- The paper introduces a causal speech enhancement method that leverages future semantic prediction through quantized self-supervised learning features.
- It employs feature-wise linear modulation and multi-task learning to combine SSL and spectrogram data, achieving a PESQ of 2.88 on VoiceBank + DEMAND.
- The study demonstrates the potential of integrating discrete semantic tokens and suggests future improvements like inherent causality in SSL and enhanced phase estimation.
Overview of "Causal Speech Enhancement with Predicting Semantics based on Quantized Self-supervised Learning Features"
This paper presents a novel approach to causal speech enhancement (SE) that leverages self-supervised learning (SSL) features combined with future semantic prediction. The proposed method is centered on predicting future phonetic information, extending beyond existing causal SE models which utilize only past context for enhancement. The authors introduce the novel integration of SSL features, augmented by predictive semantics, into the SE workflow, making this paper a pioneering effort in this domain.
Methodology
The core innovation in this paper is the use of quantized SSL features to guide the SE process with causal constraints.
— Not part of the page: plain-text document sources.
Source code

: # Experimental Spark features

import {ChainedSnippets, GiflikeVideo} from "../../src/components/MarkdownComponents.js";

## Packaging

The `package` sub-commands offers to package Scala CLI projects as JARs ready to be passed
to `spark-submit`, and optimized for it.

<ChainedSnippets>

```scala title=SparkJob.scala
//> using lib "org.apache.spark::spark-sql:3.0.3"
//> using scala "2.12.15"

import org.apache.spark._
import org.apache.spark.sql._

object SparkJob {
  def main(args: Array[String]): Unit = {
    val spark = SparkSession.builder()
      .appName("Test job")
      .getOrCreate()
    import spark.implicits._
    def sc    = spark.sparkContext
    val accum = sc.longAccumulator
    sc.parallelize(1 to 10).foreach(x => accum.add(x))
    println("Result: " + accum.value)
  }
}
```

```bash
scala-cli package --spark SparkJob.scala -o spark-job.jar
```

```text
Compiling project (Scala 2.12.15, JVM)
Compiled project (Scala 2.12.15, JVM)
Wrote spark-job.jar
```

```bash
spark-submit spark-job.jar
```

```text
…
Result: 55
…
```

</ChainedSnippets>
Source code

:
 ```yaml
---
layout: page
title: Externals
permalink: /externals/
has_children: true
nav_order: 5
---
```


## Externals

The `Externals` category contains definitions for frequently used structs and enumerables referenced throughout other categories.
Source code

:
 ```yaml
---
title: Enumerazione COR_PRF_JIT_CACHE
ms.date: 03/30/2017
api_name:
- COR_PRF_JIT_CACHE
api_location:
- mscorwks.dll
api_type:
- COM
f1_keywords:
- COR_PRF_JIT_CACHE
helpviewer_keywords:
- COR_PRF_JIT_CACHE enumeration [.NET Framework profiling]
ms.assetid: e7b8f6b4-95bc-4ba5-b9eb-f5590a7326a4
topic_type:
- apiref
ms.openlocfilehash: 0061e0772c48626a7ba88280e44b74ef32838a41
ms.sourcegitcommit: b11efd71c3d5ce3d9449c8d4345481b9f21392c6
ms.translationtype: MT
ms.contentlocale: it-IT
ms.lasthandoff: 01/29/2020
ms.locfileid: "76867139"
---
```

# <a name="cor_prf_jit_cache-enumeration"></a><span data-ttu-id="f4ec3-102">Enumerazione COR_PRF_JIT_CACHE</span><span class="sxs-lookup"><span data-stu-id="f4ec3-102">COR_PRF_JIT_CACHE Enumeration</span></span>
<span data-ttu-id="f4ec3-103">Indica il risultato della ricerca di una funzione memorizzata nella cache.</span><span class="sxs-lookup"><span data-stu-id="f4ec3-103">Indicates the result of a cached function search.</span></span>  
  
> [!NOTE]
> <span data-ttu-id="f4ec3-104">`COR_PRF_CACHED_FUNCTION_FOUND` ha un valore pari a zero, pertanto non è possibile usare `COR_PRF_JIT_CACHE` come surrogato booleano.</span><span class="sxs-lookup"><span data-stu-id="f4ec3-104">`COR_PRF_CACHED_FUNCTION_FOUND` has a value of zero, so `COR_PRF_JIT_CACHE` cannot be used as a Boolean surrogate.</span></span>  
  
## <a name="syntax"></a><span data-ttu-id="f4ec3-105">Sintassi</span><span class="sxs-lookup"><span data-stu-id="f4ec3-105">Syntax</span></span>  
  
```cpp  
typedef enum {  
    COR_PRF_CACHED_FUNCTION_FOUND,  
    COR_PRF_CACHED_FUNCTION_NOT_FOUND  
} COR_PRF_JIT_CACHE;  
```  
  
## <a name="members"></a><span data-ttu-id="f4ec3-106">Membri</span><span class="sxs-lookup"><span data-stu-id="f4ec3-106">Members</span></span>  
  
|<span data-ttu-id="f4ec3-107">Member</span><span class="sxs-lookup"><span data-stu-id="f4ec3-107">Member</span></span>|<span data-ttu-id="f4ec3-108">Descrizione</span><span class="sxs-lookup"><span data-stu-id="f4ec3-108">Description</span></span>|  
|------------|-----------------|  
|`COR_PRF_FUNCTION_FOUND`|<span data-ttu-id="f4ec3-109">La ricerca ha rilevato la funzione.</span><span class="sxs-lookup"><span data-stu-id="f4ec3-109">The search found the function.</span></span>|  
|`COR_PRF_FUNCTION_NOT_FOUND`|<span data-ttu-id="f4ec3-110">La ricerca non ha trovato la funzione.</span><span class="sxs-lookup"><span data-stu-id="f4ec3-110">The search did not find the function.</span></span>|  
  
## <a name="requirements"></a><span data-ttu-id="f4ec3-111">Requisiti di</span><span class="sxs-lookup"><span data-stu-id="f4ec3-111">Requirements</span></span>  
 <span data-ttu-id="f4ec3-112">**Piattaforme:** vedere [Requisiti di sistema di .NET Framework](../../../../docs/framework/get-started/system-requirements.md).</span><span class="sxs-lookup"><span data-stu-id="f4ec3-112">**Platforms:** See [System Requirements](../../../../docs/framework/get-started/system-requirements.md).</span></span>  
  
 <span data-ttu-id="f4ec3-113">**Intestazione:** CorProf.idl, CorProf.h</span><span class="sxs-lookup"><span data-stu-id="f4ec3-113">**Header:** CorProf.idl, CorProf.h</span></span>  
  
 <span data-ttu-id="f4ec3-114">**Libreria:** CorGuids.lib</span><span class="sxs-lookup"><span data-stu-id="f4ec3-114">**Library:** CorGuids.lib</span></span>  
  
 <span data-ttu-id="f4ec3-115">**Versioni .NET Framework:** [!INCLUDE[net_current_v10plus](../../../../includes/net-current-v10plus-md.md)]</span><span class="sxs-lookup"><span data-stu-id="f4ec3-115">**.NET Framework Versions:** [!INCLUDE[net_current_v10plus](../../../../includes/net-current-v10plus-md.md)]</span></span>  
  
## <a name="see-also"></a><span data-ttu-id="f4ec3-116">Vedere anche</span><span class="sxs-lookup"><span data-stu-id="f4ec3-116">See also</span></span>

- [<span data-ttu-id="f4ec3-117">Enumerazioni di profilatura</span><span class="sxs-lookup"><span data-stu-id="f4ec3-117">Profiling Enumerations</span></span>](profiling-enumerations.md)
The SSL models, typically non-causal, are constrained to utilize only past frames to simulate causality by applying features in a frame-wise manner. This process is refined through the use of feature-wise linear modulation (FiLM), which enhances the fusion of SSL and spectrogram features.
Furthermore, the paper introduces an encoder framework that transforms SSL features into discrete semantic tokens via vector quantization. These tokens are then used for multi-task learning where the SE model not only enhances the speech signal but also predicts future semantic tokens through a LLMing approach. This joint task is hypothesized to assist in anticipating phonetic continuity, thereby enhancing model performance.
Results
The experimental evaluation was conducted using the VoiceBank + DEMAND dataset. The proposed model achieved a perceptual evaluation of speech quality (PESQ) score of 2.88, underscoring a notable improvement over several conventional SE models. Notably, the semantic prediction component of the model increases the PESQ by 0.05, indicative of its contribution towards effective causal SE.
Implications and Future Directions
This paper contributes a multi-task learning approach in causal SE, showcasing how predictive semantics can be effectively leveraged even within causal constraints. This approach can inform the design of future SE models by highlighting the utility of semantic predictions in improving speech signals under noisy conditions. The utilization of quantized SSL features offers a scalable framework, as large amounts of unlabeled data can be effectively harnessed in self-supervised manners.
For future exploration, the paper suggests improvements such as training SSL models that inherently support causality instead of adapting pre-trained models designed for batch processing. Furthermore, enhancing the model to include estimations of appropriate phase information could push the performance closer to state-of-the-art levels. This paper opens avenues for exploring discrete representation frameworks such as neural audio codecs for predictions in SE tasks, which could further refine real-time SE applications.
In conclusion, this paper presents an innovative step in integrating semantic prediction into causal SE systems, thereby providing a methodological foundation for subsequent research in enhancing real-time speech processing capabilities.